One of the best Healthy Discoveries I found this year is a website called Baggage Reclaim. I stumbled across it early one morning in February when I was lying in bed and couldn’t sleep; so I started searching Google on my phone.
As a result of my search questions Google directed me to Baggage Reclaim. Thank you Google, best recommendation ever!
I’ve done my share of therapy and read tons (various self help, relationship, personal development books) over the years. But nothing or no one has been as life changing as Natalie Lue, author of Baggage Reclaim. Honestly, I could have saved thousands of dollars in therapy if I would have known about Natalie’s work years ago.
Natalie is not a psychologist. She is a regular woman who worked as an Advertising Executive in London. She had numerous dating woes including falling in love (or so she thought) with a guy who was married. In 2005 she started the Baggage Reclaim blog and began to explore why she had such poor taste in men and was attracted to the “Mister Unavailables.” Today, after a lot of self reflection and change, she’s happily married and has two young daughters.
With over 500K readers a month Natalie is a no holds barred writer. You won’t find headlines like “X ways to seduce your man” instead she writes about the complex issues that affect modern relationships. Natalie writes about real life. She does not sugar coat things nor does she bash men. She challenges women to take a good hard look at themselves and the unhealthy patterns they create, reinforce and allow.
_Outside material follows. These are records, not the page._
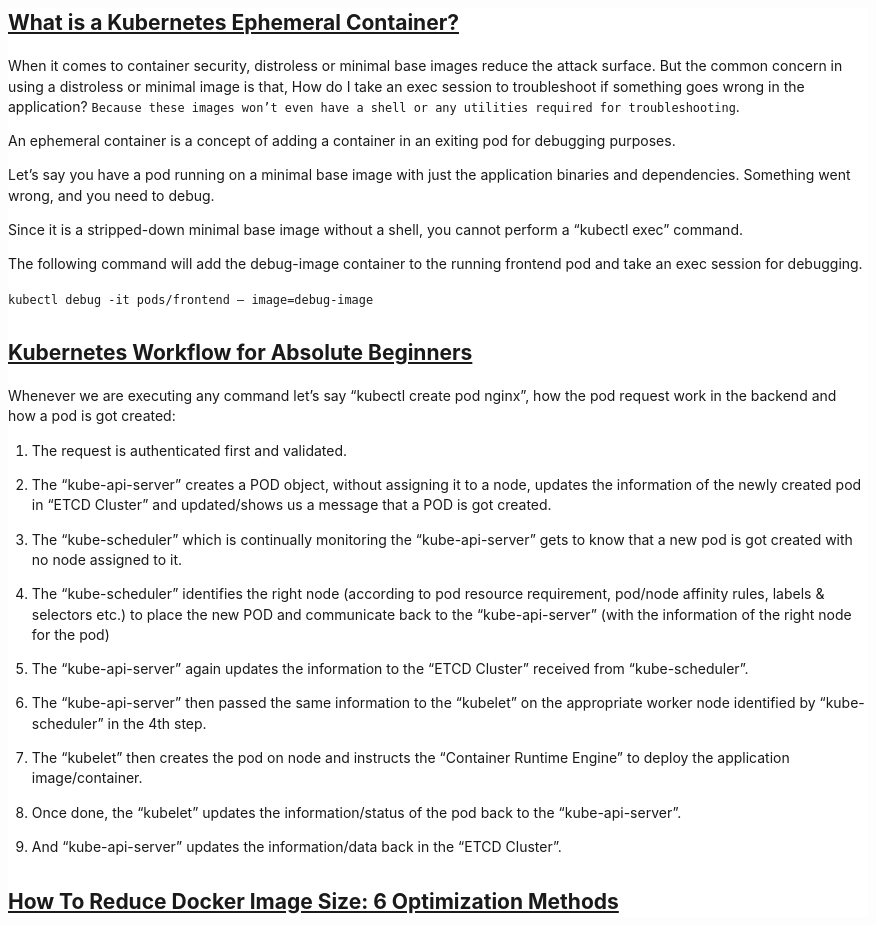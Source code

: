 ## [What is a Kubernetes Ephemeral Container?](https://devopslearners.com/what-is-a-kubernetes-ephemeral-container-aa8ab658755d)

When it comes to container security, distroless or minimal base images reduce the attack surface. But the common concern in using a distroless or minimal image is that,
How do I take an exec session to troubleshoot if something goes wrong in the application? `Because these images won’t even have a shell or any utilities required for troubleshooting`.

An ephemeral container is a concept of adding a container in an exiting pod for debugging purposes.

Let’s say you have a pod running on a minimal base image with just the application binaries and dependencies. Something went wrong, and you need to debug.

Since it is a stripped-down minimal base image without a shell, you cannot perform a “kubectl exec” command.

The following command will add the debug-image container to the running frontend pod and take an exec session for debugging.
```
kubectl debug -it pods/frontend — image=debug-image
```

## [Kubernetes Workflow for Absolute Beginners](https://technos.medium.com/kubernetes-workflow-bad346c54962)

Whenever we are executing any command let’s say “kubectl create pod nginx”, how the pod request work in the backend and how a pod is got created:

1. The request is authenticated first and validated.

2. The “kube-api-server” creates a POD object, without assigning it to a node, updates the information of the newly created pod in “ETCD Cluster” and updated/shows us a message that a POD is got created.

3. The “kube-scheduler” which is continually monitoring the “kube-api-server” gets to know that a new pod is got created with no node assigned to it.

4. The “kube-scheduler” identifies the right node (according to pod resource requirement, pod/node affinity rules, labels & selectors etc.) to place the new POD and communicate back to the “kube-api-server” (with the information of the right node for the pod)

5. The “kube-api-server” again updates the information to the “ETCD Cluster” received from “kube-scheduler”.

6. The “kube-api-server” then passed the same information to the “kubelet” on the appropriate worker node identified by “kube-scheduler” in the 4th step.

7. The “kubelet” then creates the pod on node and instructs the “Container Runtime Engine” to deploy the application image/container.

8. Once done, the “kubelet” updates the information/status of the pod back to the “kube-api-server”.

9. And “kube-api-server” updates the information/data back in the “ETCD Cluster”.

## [How To Reduce Docker Image Size: 6 Optimization Methods](https://devopslearners.com/how-to-reduce-docker-image-size-6-optimization-methods-cbbdab1196a7)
I think Natalie’s book should be required reading for every woman, ESPECIALLY HIGH SCHOOL AND COLLEGE GIRLS! If you have daughters, give them this book. If you are 18-98 yrs old and dating, read this book. If you are separated or divorcing, read this book. If you are in an unhappy relationship (for whatever reason), read this book. If you are in a happy, healthy, mutually fulfilling, high functioning relationship then you probably don’t need to read this book; but to be honest, when I look around I have a hard time finding many relationships that are truly healthy and thriving. Sorry, just calling it like I see it. So you should probably read this book!
Bottom line, Natalie will shake the denial, minimizing, rationalizing, excuse making (about yourself) right out of you. Whether you’re needy and dependent toward your partner or little miss independent and self sufficient (in or out of a relationship) Natalie Lue will speak to you!
She will challenge you to develop your self worth and treat yourself with love, care, trust and respect instead of looking to others, situations, things or substances to give you a false sense of worth. Natalie has a great online Self Esteem Course (I participated in it this summer) which helps women, and men determine their boundaries, values and beliefs, listen to their gut feelings, learn about the BS Diet, how to make decisions, stop obsessing, bust doubts and recognize and deal with discomfort. Baggage Reclaim is all about being accountable and responsible for your own emotional health, especially when you are in a romantic relationship.
Jada Pinkett Smith posted this on her FaceBook page a couple weeks ago and while I don’t know if she reads Baggage Reclaim, this sums up Baggage Reclaim really well.
“The other day I watched a taping of Sharon Stone on The Queen Latifah Show, and she brought up an interesting point. She spoke about the idea of how our culture cultivates desperate women. This rang so true for me for we all have suffered at the hands of desperation, especially in our relationships with men. Many of us have been taught to believe that how people treat us is a direct reflection of our self-worth so we become desperate about our looks, desperate about whether he is being faithful, we become desperate about being good enough. My journey towards “womaning up” has taught me that how someone treats you is a direct reflection of who THEY are and that I have to be responsible in feeling good about myself in order to create good feeling experiences. Once I took on this responsibility for myself, I no longer carried the weight of desperation in needing to be good enough. It’s time to woman up and be rid of desperation with knowing that being good enough gives us the power to stand alone and to also choose wisely the people we decide to love, without the influence of desperation.”
The wisdom that Natalie brings to her blog blows me away. Honestly, if you’re in therapy for relationship issues just save yourself the money and school yourself on Natalie’s website, books and online courses. It’s better than any therapist I’ve ever worked with or any relationship advice I’ve ever sought out.
Find some emotional health and wellness. Unload your emotional Baggage and Reclaim your self worth!